11th Circuit Finds Loan Agreement Venue, Class Waiver Provisions Unenforceable
The U.S. Court of Appeals for the Eleventh Circuit recently held that forum selection and class action waiver provisions in unsecured loan agreements were unenforceable under Georgia law, affirming the district court’s denial of the defendants’ motions to dismiss and to strike class allegations.
The plaintiffs, a class of borrowers, sued the defendant lenders for violating the state’s usury laws. The Eleventh Circuit found that Georgia’s Payday Lending Act (PLA) and Industrial Loan Act (GILA) “articulate a clear public policy against enforcing forum selection clauses in payday loan agreements and in favor of preserving class actions as a remedy for those aggrieved by predatory lenders.”
The plaintiffs entered into identical loan agreements with the defendants for amounts generally less than $3,000 that were to be repaid from any recoveries from the plaintiffs’ separate personal injury trials. The plaintiffs alleged that these loan agreements violated Georgia’s PLA, the GILA, and state usury laws. The defendants argued that these loan agreements had a forum selection clause that required the plaintiffs to bring suit in Illinois, and that there was a class action waiver that barred class action lawsuits. The district court found that the PLA determined that such forum selection clauses are against public policy as unconscionable, and that such class action waivers are against public policy because class actions are expressly included as remedies under the PLA and GILA.

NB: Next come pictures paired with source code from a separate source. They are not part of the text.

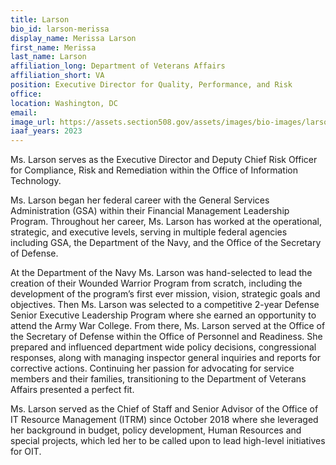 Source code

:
 ```yaml
---
title: Larson
bio_id: larson-merissa
display_name: Merissa Larson
first_name: Merissa 
last_name: Larson
affiliation_long: Department of Veterans Affairs
affiliation_short: VA
position: Executive Director for Quality, Performance, and Risk
office: 
location: Washington, DC
email: 
image_url: https://assets.section508.gov/assets/images/bio-images/larson-merissa.jpg
iaaf_years: 2023
---
```

Ms. Larson serves as the Executive Director and Deputy Chief Risk Officer for Compliance, Risk and Remediation within the Office of Information Technology.

Ms. Larson began her federal career with the General Services Administration (GSA) within their Financial Management Leadership Program. Throughout her career, Ms. Larson has worked at the operational, strategic, and executive levels, serving in multiple federal agencies including GSA, the Department of the Navy, and the Office of the Secretary of Defense.

At the Department of the Navy Ms. Larson was hand-selected to lead the creation of their Wounded Warrior Program from scratch, including the development of the program’s first ever mission, vision, strategic goals and objectives. Then Ms. Larson was selected to a competitive 2-year Defense Senior Executive Leadership Program where she earned an opportunity to attend the Army War College. From there, Ms. Larson served at the Office of the Secretary of Defense within the Office of Personnel and Readiness. She prepared and influenced department wide policy decisions, congressional responses, along with managing inspector general inquiries and reports for corrective actions. Continuing her passion for advocating for service members and their families, transitioning to the Department of Veterans Affairs presented a perfect fit.

Ms. Larson served as the Chief of Staff and Senior Advisor of the Office of IT Resource Management (ITRM) since October 2018 where she leveraged her background in budget, policy development, Human Resources and special projects, which led her to be called upon to lead high-level initiatives for OIT.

In affirming the district court’s decision, the Eleventh Circuit held that the PLA “establish[es] a clear public policy against out-of-state lenders using forum selection clauses to avoid litigation in Georgia courts.” The court noted that both the PLA and the GILA specifically authorize class action suits. The court also rejected the defendants’ argument that the district court did not consider whether the waivers were procedurally or substantively unconscionable because the waivers violate public policy, which is an independent basis to hold them unenforceable. To the defendants’ argument that the statutes did not prohibit class action waivers or create a statutory right to pursue class actions, the court responded that a “contractual provision need not ‘literal[ly] conflict’ with Georgia law to contravene public policy.” Rather, the court agreed with the district court that “enforcement of the class action waivers in this context would eliminate a remedy contemplated by the Georgia legislature and undermine the purpose of the PLA and the GILA.”